4.3. The Relationship between Viscosity and Soil Erosion

Slope flow is one of the dynamic factors causing soil erosion, which often carries sediment and pollutants. However, the presence of sediment and pollutants will react with the physical properties and turbulent structure of the erosive flow, which in turn affects energy loss, flow velocity distribution, and hydrodynamic properties [20,37]. This study found that nitrogen, sediment content, and grain size gradation of the erosive flow were important factors affecting the flow viscosity. Guy et al. [50] found that with the increase of the viscosity of the erosion flow, the velocity of the slope flow will also increased, and the viscosity coefficient was used as a parameter to deduce the calculation formula of the slope flow velocity. The runoff shear force is the main driving force of soil separation. The greater the water flow shear force, the greater the effective shear force for stripping the soil, and the more stripped soil, the more serious the erosion [51,52]. Therefore, an increase in the flow velocity often leads to an increase in the runoff depth, thereby causing an increase in the shear force of the water flow and aggravating the occurrence of soil erosion.

In addition, the Reynolds number and resistance coefficient, which are often used to describe the hydrodynamic characteristics of erosion flow, are inseparable from the influence of the viscosity coefficient. Zhao et al. [53] found that with the increase in sediment content, the viscosity coefficient increased, the Reynolds number decreased, the turbulent intensity of flow weakened, and the slope flow developed from turbulent flow to transitional flow. Beuselinck et al. [54] and Zhang et al. [55] also found that the increase in viscosity also led to an increase in energy consumption inside the erosive flow, thereby increasing the resistance coefficient. Under the same flow rate, the higher the viscosity, the greater the resistance loss. Therefore, it is clear that nitrogen will affect the velocity, Reynolds number, resistance coefficient, and runoff shear force by affecting the viscosity of the erosive flow.

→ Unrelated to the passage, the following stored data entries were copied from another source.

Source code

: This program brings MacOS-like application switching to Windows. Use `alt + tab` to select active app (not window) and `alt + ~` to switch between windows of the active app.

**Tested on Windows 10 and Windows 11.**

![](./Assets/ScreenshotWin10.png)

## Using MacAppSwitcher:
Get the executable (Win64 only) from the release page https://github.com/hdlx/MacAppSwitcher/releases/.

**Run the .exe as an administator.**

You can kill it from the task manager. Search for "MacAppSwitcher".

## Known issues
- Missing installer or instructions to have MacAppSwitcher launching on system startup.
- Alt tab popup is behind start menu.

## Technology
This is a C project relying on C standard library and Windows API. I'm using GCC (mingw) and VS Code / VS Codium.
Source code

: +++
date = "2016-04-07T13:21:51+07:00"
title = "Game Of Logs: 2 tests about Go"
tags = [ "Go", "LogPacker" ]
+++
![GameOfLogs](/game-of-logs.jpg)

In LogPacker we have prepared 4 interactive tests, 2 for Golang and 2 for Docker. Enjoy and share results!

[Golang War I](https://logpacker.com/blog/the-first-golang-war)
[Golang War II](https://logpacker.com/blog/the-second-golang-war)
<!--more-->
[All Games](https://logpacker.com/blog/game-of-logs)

It will contribute to the improvement of soil erosion models and the determination of the amount of fertilizer applied, so as to be more suitable for soil erosion research in agricultural areas.

5. Conclusions

The conclusions of this study are as follows:

(1)

The viscosity of nitrogen–sediment mixed flow is influenced by nitrogen concentration, sediment concentration, sediment particle size distribution and fluid temperature. The addition of nitrogen significantly increases the viscosity of the fluid, and the presence of sediment also promotes the growth rate of nitrogen on viscosity.

(2)

The model derived in this study for calculating the viscosity coefficient of mixed nitrogen–sediment flow can fully reflect the solute type, concentration, and gradation characteristics of sediment particles of the fluid, and has been verified by the data. The physical meaning is clear, the calculation method is simple and accurate, and it can better describe the rheological characteristics of erosive flow.